How is COVID-19 changing boards of directors?
VIII Annual Director's Forum debates the impact of the pandemic on boards
How has the coronavirus pandemic altered the agendas of boards of directors? What measures and plans have they taken? And has telecommuting worked for board members?
Held online for the first time, the VIII Annual Director’s Forum, organized by IESE, together with KPMG and El País newspaper, got underway with interesting discussions of the role of boards in this crisis and the ways this pandemic has impacted large Spanish companies.
A session dedicated to the CEO’s vision featured leaders such as the president of the CNMV, Sebastián Albella; Cellnex CEO Tobías Martínez Gimeno; and the CEO of Banco Santander, José Antonio Álvarez.
“The importance of boards, auditing committees and external directors in terms of risk control and transparency of information is essential,” Albella said, noting that the CNMV is working to reform its good governance code for listed companies. “We are going to establish communications policy, in addition to advising companies to make general shareholders’ meetings available via videoconference. The document will also include measures to promote diversity in management.”
The CNMV president said he was pleased that, despite the current crisis, there is still news of activities such as public offerings among listed companies. “The market must stay active…Boards must also put the interest of their shareholders forward, and look positively at these developments,” he said.
Mixed Reviews for Remote Boards
Cellnex’s Martínez Gimeno noted that working virtually required greater preparation and dedication from board members, “as well as greater rigor.” “When members speak they have to take turns and think and prepare what they’re going to say much more,” he said. But he said that, overall, remote interactions were less frequent and less efficient.

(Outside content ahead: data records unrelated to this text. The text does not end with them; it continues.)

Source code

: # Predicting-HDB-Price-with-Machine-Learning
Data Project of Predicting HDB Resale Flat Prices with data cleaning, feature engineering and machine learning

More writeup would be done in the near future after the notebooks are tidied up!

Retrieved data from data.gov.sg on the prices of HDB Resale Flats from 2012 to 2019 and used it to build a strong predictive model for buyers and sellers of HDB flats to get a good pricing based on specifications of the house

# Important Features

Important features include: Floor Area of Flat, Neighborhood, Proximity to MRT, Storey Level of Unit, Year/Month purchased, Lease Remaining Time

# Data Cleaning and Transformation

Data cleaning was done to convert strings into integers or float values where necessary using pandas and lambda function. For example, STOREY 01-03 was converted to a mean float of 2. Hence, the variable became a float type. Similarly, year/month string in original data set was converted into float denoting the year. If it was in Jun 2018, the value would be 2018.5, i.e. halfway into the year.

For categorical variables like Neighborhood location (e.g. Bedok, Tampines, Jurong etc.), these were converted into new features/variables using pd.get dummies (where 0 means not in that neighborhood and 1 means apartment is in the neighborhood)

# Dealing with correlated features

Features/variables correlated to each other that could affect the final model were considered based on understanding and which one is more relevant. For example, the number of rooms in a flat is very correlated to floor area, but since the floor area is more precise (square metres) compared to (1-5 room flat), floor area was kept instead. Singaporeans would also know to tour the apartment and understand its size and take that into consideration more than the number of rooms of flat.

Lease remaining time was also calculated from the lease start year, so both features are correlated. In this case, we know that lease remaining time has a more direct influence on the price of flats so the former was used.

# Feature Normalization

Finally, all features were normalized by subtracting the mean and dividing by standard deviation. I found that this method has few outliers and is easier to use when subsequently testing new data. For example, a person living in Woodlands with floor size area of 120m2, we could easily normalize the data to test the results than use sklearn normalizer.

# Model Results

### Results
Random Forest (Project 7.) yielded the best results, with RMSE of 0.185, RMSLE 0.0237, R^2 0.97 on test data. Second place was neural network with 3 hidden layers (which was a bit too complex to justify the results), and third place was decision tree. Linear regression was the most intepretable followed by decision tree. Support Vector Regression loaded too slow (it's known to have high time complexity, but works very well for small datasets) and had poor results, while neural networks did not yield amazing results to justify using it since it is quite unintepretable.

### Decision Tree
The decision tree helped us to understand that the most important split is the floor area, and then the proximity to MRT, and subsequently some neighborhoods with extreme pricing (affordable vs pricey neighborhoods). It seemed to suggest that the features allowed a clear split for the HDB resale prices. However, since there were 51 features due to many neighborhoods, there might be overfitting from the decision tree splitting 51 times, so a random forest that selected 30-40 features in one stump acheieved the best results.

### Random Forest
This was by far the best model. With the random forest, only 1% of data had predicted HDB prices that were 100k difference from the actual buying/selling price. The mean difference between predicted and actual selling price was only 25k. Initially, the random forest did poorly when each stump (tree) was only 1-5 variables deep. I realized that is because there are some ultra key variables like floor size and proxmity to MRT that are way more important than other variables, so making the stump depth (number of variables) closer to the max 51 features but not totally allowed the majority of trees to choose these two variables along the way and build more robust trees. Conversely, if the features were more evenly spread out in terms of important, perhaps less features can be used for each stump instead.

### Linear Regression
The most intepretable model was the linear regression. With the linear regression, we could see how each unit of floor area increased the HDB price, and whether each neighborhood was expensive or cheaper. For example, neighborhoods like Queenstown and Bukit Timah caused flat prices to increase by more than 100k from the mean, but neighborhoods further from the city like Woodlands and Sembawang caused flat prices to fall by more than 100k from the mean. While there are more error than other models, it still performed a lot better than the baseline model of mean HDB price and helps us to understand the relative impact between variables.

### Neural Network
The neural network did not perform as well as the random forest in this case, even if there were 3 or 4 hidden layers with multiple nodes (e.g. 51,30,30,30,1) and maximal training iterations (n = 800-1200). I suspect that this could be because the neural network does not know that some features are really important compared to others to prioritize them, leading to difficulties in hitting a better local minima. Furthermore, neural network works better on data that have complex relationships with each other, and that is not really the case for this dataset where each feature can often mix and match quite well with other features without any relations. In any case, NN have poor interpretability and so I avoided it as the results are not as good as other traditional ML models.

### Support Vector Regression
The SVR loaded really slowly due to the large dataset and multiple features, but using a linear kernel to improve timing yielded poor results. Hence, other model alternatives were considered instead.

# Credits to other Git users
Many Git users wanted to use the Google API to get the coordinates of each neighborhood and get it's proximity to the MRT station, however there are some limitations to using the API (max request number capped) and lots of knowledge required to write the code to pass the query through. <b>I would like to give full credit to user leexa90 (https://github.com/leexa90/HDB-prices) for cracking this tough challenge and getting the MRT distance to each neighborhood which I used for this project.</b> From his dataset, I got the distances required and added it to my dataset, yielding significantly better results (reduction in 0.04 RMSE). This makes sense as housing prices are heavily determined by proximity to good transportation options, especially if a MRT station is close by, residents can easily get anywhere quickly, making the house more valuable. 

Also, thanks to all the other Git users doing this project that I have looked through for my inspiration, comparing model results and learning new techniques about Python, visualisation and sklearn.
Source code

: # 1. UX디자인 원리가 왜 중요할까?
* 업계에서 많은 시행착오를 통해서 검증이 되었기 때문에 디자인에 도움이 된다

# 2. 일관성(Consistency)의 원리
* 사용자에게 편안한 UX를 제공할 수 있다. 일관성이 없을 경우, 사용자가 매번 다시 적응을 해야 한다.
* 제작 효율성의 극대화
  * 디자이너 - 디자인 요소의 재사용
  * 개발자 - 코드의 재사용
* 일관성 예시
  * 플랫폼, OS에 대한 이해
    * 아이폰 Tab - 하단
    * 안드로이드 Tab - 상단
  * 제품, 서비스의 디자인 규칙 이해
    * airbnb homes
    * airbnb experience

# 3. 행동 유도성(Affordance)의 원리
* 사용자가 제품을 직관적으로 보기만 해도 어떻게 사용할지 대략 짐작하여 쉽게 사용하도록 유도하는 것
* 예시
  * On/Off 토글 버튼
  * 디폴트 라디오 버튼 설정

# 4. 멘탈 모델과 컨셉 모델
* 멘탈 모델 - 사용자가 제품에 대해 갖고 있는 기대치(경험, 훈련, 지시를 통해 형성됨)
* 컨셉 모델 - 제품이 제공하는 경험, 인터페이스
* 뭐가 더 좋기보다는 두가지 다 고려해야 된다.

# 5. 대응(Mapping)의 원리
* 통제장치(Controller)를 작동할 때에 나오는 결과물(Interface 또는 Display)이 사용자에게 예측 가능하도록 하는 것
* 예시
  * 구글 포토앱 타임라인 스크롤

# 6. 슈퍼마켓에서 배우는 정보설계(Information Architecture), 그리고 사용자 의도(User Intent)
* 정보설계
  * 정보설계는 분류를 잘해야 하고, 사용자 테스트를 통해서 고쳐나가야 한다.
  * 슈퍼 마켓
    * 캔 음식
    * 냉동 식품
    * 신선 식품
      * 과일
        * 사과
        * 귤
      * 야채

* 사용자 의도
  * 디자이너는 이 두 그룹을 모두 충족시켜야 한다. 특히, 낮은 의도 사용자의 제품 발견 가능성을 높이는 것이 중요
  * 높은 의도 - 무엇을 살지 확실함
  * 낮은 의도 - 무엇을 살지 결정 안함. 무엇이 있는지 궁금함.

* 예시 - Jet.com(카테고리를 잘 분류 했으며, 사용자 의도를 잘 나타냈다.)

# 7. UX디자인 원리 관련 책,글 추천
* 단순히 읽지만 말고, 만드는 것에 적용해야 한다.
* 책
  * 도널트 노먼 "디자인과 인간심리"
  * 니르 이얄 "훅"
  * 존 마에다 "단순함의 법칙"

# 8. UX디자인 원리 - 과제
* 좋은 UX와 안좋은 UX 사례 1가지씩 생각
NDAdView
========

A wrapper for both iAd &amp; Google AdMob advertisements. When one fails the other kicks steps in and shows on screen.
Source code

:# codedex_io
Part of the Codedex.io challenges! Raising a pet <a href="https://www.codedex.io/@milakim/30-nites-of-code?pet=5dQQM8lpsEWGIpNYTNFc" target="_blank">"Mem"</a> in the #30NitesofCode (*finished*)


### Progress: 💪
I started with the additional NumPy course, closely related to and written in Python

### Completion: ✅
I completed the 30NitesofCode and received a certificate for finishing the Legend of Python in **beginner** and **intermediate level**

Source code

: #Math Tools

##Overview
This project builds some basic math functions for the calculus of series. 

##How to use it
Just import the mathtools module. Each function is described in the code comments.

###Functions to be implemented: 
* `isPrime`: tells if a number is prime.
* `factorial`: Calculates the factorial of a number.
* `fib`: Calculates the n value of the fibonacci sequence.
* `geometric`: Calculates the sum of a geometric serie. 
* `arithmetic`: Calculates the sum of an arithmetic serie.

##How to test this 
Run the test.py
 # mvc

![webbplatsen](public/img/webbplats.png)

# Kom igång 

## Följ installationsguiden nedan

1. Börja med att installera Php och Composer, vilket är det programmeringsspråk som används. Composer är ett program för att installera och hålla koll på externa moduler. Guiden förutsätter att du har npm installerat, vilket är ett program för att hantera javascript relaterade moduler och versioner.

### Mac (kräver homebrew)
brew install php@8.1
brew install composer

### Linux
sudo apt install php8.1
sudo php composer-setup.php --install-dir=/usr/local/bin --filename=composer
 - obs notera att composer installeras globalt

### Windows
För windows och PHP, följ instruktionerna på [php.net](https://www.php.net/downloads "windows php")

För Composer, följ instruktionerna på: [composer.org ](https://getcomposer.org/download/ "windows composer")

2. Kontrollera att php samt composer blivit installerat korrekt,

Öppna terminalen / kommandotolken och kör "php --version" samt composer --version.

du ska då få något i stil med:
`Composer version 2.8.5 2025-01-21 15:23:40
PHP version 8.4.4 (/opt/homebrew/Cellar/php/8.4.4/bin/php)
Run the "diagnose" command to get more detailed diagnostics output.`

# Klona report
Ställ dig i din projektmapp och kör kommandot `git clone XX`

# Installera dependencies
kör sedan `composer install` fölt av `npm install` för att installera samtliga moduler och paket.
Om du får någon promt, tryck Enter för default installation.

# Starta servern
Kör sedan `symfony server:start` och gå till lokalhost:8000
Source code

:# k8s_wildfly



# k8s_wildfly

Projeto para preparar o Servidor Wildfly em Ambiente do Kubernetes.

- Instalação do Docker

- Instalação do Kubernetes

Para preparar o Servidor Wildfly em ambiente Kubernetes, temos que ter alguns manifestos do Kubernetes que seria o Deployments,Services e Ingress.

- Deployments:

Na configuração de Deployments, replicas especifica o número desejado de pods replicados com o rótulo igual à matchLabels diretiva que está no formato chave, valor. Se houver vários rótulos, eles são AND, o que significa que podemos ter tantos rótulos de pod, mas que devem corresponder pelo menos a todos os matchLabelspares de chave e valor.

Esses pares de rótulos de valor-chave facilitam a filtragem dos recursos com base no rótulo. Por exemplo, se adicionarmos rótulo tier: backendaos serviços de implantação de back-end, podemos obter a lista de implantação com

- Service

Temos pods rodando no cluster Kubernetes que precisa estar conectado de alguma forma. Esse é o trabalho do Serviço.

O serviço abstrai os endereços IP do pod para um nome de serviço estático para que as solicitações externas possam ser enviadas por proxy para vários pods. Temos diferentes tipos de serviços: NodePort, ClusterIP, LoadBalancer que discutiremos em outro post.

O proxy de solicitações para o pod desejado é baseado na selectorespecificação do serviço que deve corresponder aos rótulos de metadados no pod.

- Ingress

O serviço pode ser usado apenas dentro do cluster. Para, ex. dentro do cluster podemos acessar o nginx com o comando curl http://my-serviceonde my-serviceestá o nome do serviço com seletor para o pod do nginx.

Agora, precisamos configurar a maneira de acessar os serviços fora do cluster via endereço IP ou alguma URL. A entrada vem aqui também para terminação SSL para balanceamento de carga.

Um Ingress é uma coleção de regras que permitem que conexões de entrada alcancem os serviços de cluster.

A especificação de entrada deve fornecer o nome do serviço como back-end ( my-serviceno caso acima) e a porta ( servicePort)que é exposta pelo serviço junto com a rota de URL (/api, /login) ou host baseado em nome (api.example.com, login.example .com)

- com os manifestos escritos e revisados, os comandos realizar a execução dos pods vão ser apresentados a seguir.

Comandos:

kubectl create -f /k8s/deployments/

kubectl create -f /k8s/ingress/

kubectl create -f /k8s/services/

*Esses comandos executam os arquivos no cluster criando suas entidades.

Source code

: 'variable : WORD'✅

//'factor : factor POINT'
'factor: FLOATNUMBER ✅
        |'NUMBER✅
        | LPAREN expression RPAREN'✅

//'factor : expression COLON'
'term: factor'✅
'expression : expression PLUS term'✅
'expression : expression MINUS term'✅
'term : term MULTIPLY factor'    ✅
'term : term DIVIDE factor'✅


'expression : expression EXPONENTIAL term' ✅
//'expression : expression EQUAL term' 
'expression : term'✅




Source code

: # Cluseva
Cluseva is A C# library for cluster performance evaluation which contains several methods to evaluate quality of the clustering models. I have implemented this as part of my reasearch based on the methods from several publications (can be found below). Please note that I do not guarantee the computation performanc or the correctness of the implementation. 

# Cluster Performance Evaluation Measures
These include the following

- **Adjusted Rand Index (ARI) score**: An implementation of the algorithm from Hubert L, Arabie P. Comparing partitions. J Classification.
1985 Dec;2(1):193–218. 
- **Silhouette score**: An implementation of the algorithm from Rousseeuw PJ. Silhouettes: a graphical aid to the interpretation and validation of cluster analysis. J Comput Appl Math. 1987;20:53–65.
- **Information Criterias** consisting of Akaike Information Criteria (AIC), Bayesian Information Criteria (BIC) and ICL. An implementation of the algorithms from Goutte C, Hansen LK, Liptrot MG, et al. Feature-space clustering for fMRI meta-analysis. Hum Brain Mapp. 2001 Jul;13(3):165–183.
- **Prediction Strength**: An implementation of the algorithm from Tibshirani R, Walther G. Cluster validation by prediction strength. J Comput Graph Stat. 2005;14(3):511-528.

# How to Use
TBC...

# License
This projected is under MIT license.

Martínez Gimeno said Cellnex has not had to revise its strategy or its growth: “Our strategy hasn’t changed, but what we have had to do is alter some projects that were already underway.”
One change in his organization is that remote working is here to stay. “This crisis has accelerated changes such as the way we work and relate to each other. All crises speed up transformations,” he said.
Banco Santander’s Alvarez, meanwhile, said that in a health crisis such as this, “the first thing you have to do is take care of employees and safeguard your business.” For that reason, Santander put into place contingency plans that meant 110,000 working from home, keeping 70% of branches open with strict safety measures, and safeguarding the continuity of the business, always following health authorities recommendations.
For Álvarez, board dynamics have not been overly affected “because we know this is a temporary situation. There have been changes in the issues to be discussed, but the board’s way of working is the same.”
“What we have seen change is in electronic payments, which have increased a lot, and this will be one of the important changes that this crisis will leave us,” he said. Álvarez said he believes that an economic recovery will require an income policy for people in the short term and preparations for the demise of some companies.
The 2020 edition of the Director’s Forum takes place throughout the week, and includes speakers such as IESE professor and Bank of Spain member Núria Mas; president of Metrovacesa, Ignacio Moreno; and Socorro Fernández Larrea, board member of Red Eléctrica, Cementos Molins and Banco Caminos.